Hammered Again

Spokane County gets yet another pen-lashing for multiple violations of the state’s Growth Management Act

With unusually blunt language, the Eastern Washington Growth Management Hearings Board has once again treated Spokane County harshly on a land use appeal to the three member panel.

McGlades restaurant on Highway 2

In a decision announced last week involving a citizen and Neighborhood Alliance challenge to the county and the proprietors of McGlades restaurant on Highway 2 north of Spokane, the Hearings Board found the county in error in all six issues raised in the appeal.

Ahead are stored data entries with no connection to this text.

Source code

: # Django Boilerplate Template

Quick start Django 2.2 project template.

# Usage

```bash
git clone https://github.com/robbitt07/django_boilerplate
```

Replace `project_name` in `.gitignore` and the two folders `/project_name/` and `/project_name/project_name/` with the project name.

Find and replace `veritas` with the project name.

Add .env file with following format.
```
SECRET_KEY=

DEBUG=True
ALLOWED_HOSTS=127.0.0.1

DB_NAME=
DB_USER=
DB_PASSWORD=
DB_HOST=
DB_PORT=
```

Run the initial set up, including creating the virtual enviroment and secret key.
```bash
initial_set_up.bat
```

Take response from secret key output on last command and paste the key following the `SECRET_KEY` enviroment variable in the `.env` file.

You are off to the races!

As the Hearings Board noted in its ruling, the McGlades property was permitted for use as a rural produce stand in 1984, but has since morphed into a full-service restaurant, complete with alcohol service and a drive up espresso stand. The 4.2 acres on which the restaurant now sits is referred to in the record as a “bunny tooth” of commercial property intruding into a rural residential area.

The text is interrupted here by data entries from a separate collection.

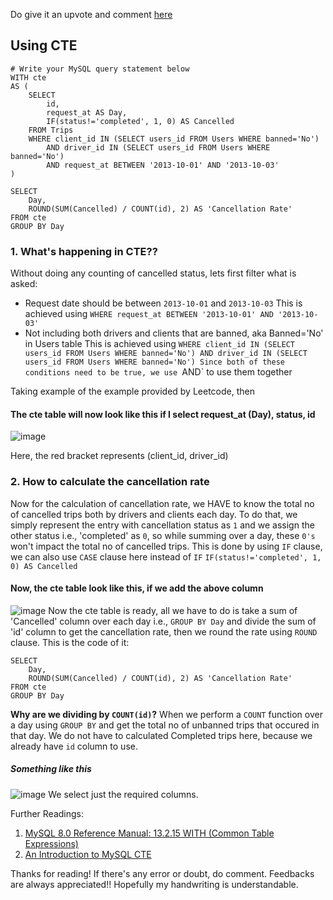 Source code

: Do give it an upvote and comment [here](https://leetcode.com/problems/trips-and-users/discuss/2387831/mysql-using-cte-only-no-joins)

## Using CTE 

```
# Write your MySQL query statement below
WITH cte
AS (
    SELECT 
        id,
        request_at AS Day,
        IF(status!='completed', 1, 0) AS Cancelled
    FROM Trips 
    WHERE client_id IN (SELECT users_id FROM Users WHERE banned='No')
        AND driver_id IN (SELECT users_id FROM Users WHERE banned='No')
        AND request_at BETWEEN '2013-10-01' AND '2013-10-03'
)

SELECT 
    Day, 
    ROUND(SUM(Cancelled) / COUNT(id), 2) AS 'Cancellation Rate'
FROM cte
GROUP BY Day
```

### 1. What's happening in CTE??
Without doing any counting of cancelled status, lets first filter what is asked:
* Request date should be between `2013-10-01` and `2013-10-03` 
	This is achieved using `WHERE request_at BETWEEN '2013-10-01' AND '2013-10-03'`
* Not including both drivers and clients that are banned, aka Banned='No' in Users table
			This is achieved using `WHERE client_id IN (SELECT users_id FROM Users WHERE banned='No')
        AND driver_id IN (SELECT users_id FROM Users WHERE banned='No')
Since both of these conditions need to be true, we use `AND` to use them together

Taking example of the example provided by Leetcode, then
#### The cte table will now look like this if I select request_at (Day), status, id
![image](https://assets.leetcode.com/users/images/a3131e65-2da4-49c1-9fe5-534680e58294_1659797558.7360885.jpeg)

Here, the red bracket represents (client_id, driver_id)

### 2. How to calculate the cancellation rate
Now for the calculation of cancellation rate, we HAVE to know the total no of cancelled trips both by drivers and clients each day. To do that, we simply represent the entry with cancellation status as `1` and we assign the other status i.e., 'completed' as `0`, so while summing over a day, these `0's` won't impact the total no of cancelled trips.
This is done by using `IF` clause, we can also use `CASE` clause here instead of `IF`
`IF(status!='completed', 1, 0) AS Cancelled`

#### Now, the cte table look like this, if we add the above column
![image](https://assets.leetcode.com/users/images/b73fa641-baf7-4d5d-83b3-080bff854fd7_1659797381.8994489.jpeg)
Now the cte table is ready, all we have to do is take a sum of 'Cancelled' column over each day i.e., `GROUP BY Day` and divide the sum of 'id' column to get the cancellation rate, then we round the rate using `ROUND` clause.
This is the code of it: 
```
SELECT 
    Day, 
    ROUND(SUM(Cancelled) / COUNT(id), 2) AS 'Cancellation Rate'
FROM cte
GROUP BY Day
```
**Why are we dividing by `COUNT(id)`?**
	When we perform a `COUNT` function over a day using `GROUP BY` and get the total no of unbanned trips that occured in that day. We do not have to calculated Completed trips here, because we already have `id` column to use.
##### Something like this
![image](https://assets.leetcode.com/users/images/f9f3c1a7-aa39-4915-a043-7571745e9f66_1659797628.0287173.jpeg)
We select just the required columns.

Further Readings:
1. [MySQL 8.0 Reference Manual: 13.2.15 WITH (Common Table Expressions)](https://dev.mysql.com/doc/refman/8.0/en/with.html)
2. [An Introduction to MySQL CTE](https://www.mysqltutorial.org/mysql-cte/)

Thanks for reading! 
If there's any error or doubt, do comment. Feedbacks are always appreciated!! Hopefully my handwriting is understandable.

The Center for Justice represented the petitioners and argued on their behalf before the Hearings Board.

It wasn’t just the number of errors that drew the Hearings Board’s wrath. It was the county’s apparently willful decisions to try to bypass state environmental assessment procedures and its own comprehensive plan that elicited the harshest rebukes.

“The County deferred environmental review to the project stage, which essentially makes the SEPA (State Environmental Policy Act) process moot,” the Hearings Board ruled. “SEPA is to provide agencies environmental information prior to making decisions, not after they were made.”

Significantly, neither the County nor the restaurant owners contested two of the six issues that the Center argued on behalf of the petitioners.

Because the Hearings Board also found that the County’s decisions in the case “would substantially interfere” with three provisions of the state’s Growth Management Act, it capped its ruling with a formal finding of “invalidity.” This last ruling was accompanied with a detailed order and timeline for the County to come into compliance.

“It is significant that the Board ruled in our favor on all six legal issues,” said Rick Eichstaedt, the CFJ attorney representing the neighbors and the Neighborhood Alliance. “This decision makes it clear that the County must analyze the environmental impacts of its actions when it amends its comprehensive plan and zoning ordinance, and that it can’t defer until a development proposal is submitted. It also affirms that urban development, such as commercial business, are supposed to be the exception and not the rule in rural areas outside the Urban Growth Boundary. By using the finding of invalidity, the Board sent a clear message that the County’s actions violated the fundamental goals of the state’s Growth Management Act.”

The tone and sweep of the Hearings Board’s ruling is strikingly similar to its rulings in 2005 and 2006 when it found that the County had unlawfully allowed expansions of its urban growth areas to accommodate developers on the Five Mile Prairie and in the Palisades area west of Spokane. Our story about those decisions can be found here. The Center represented petitioners in Five Mile and Palisades cases as well.

Another key factor in the Hearings Board’s decision in the McGlades case is the fact that the restaurant is located in a critical aquifer recharge area (CARA) “with a rating of high susceptibility. What that meant, the Hearings Board ruled, is that the County needed to exercise special care in evaluating how allowing commercial development in the area could ultimately affect groundwater. And it hadn’t done so.

Given the inadequacy of the environmental review, the Hearings Board found, “the County failed to (sic) its duty to protect a designated critical area or, at the very minimum, use best available science to determine future impacts to the CARA from the increased septic effluent and stormwater runoff from an expansion of the business.”

“It is unfortunate that citizens must take legal action against the County to ensure that it follows the law and its own comprehensive plan,” said Eichstaedt. “The good news is that the Board’s decision will make sure that proper SEPA analysis is considered prior to making significant comprehensive plan and rezone decisions. This is a problem not only with Spokane County, but we have seen it in the City of Spokane’s decision to approve the Southgate big box stores. This decision certainly will be helpful in the Center’s appeal of that decision.”